Is there a proper South African web site where one can sell a domain name?

----------


## Dave A

You can try the Domains category on Bid Or Buy.

----------


## SilverNodashi

Or here?

----------


## PlatinumWealth.co.za

> Is there a proper South African web site where one can sell a domain name?


Selling and Trading domains in South Africa never really caught up.

You can have a look here:

http://www.domainmarket.co.za/

However I doubt that site is updated since I own half the domains listed there.

If you have time to kill I have domainaddict.co.za that can probably be themed in a cybersmart.co.za funky style to create a listing site for SA domains?

----------


## FlySA.co.za

> Selling and Trading domains in South Africa never really caught up.
> 
> You can have a look here:
> 
> http://www.domainmarket.co.za/
> 
> However I doubt that site is updated since I own half the domains listed there.

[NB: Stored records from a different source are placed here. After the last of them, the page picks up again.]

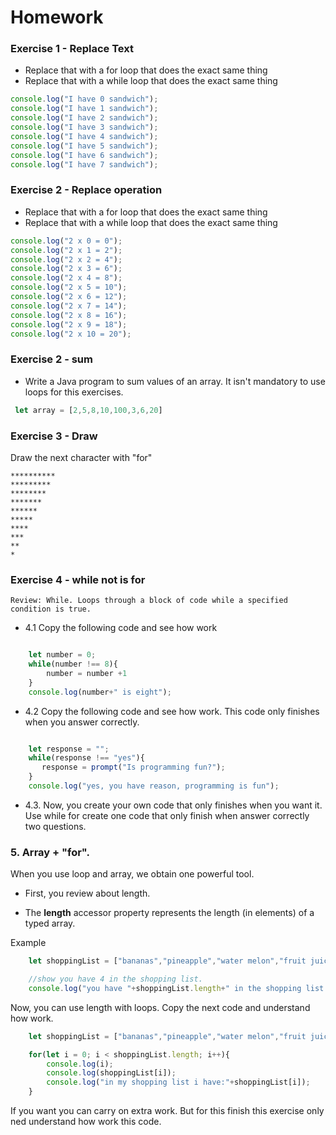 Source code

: # Homework

### Exercise 1 - Replace Text

- Replace that with a for loop that does the exact same thing
- Replace that with a while loop that does the exact same thing

```javascript
console.log("I have 0 sandwich");
console.log("I have 1 sandwich");
console.log("I have 2 sandwich");
console.log("I have 3 sandwich");
console.log("I have 4 sandwich");
console.log("I have 5 sandwich");
console.log("I have 6 sandwich");
console.log("I have 7 sandwich");
```


### Exercise 2 - Replace operation

- Replace that with a for loop that does the exact same thing
- Replace that with a while loop that does the exact same thing

```javascript
console.log("2 x 0 = 0");
console.log("2 x 1 = 2");
console.log("2 x 2 = 4");
console.log("2 x 3 = 6");
console.log("2 x 4 = 8");
console.log("2 x 5 = 10");
console.log("2 x 6 = 12");
console.log("2 x 7 = 14");
console.log("2 x 8 = 16");
console.log("2 x 9 = 18");
console.log("2 x 10 = 20");
```

### Exercise 2 - sum

 - Write a Java program to sum values of an array.
It isn't mandatory to use loops for this exercises.


```javascript
 let array = [2,5,8,10,100,3,6,20]
```

### Exercise 3 - Draw
Draw the next character with "for"
```
**********
*********
********
*******
******
*****
****
***
**
*
```

### Exercise 4 - while not is for
    Review: While. Loops through a block of code while a specified condition is true.

- 4.1 Copy the following code and see how work
```javascript

    let number = 0;
    while(number !== 8){
        number = number +1
    }
    console.log(number+" is eight");
```


- 4.2 Copy the following code and see how work.
This code only finishes when you answer correctly.
```javascript

    let response = "";
    while(response !== "yes"){
       response = prompt("Is programming fun?");
    }
    console.log("yes, you have reason, programming is fun");
```

- 4.3. Now, you create your own code that only finishes when you want it.
Use while for create one code that only finish when answer correctly two
questions.


### 5. Array + "for".
 When you use loop and array, we obtain one powerful tool.

- First, you review about length.

- The **length** accessor property represents the length (in elements) of a typed array.

Example
```javascript
    let shoppingList = ["bananas","pineapple","water melon","fruit juice"];

    //show you have 4 in the shopping list.
    console.log("you have "+shoppingList.length+" in the shopping list.");
```

Now, you can use length with loops.
Copy the next code and understand how work.
```javascript
    let shoppingList = ["bananas","pineapple","water melon","fruit juice"];

    for(let i = 0; i < shoppingList.length; i++){
        console.log(i);
        console.log(shoppingList[i]);
        console.log("in my shopping list i have:"+shoppingList[i]);
    }

```

If you want you can carry on extra work. But for this finish this exercise only ned understand how
work this code.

Definitely not updated and current. Checked a few of the domains and they are already deleted from coza domain registry.
Some high ticket ones have new owners and or parked at sedo.co.uk

You could use Sedo to list your domains for sale. I did not have much success there. Resorted to keeping mine and developing Made For Adsense type websites, dumping the less profitable ones.

----------


## PlatinumWealth.co.za

> Definitely not updated and current. Checked a few of the domains and they are already deleted from coza domain registry.
> Some high ticket ones have new owners and or parked at sedo.co.uk
> 
> You could use Sedo to list your domains for sale. I did not have much success there. Resorted to keeping mine and developing Made For Adsense type websites, dumping the less profitable ones.


Agreed!

I started on flippa yesterday going to see how that goes. 400 domains starts hurting your bank account if they just sit there. Damn my hoarding addictions.

----------


## HR Solutions

> Agreed!
> 
> I started on flippa yesterday going to see how that goes. 400 domains starts hurting your bank account if they just sit there. Damn my hoarding addictions.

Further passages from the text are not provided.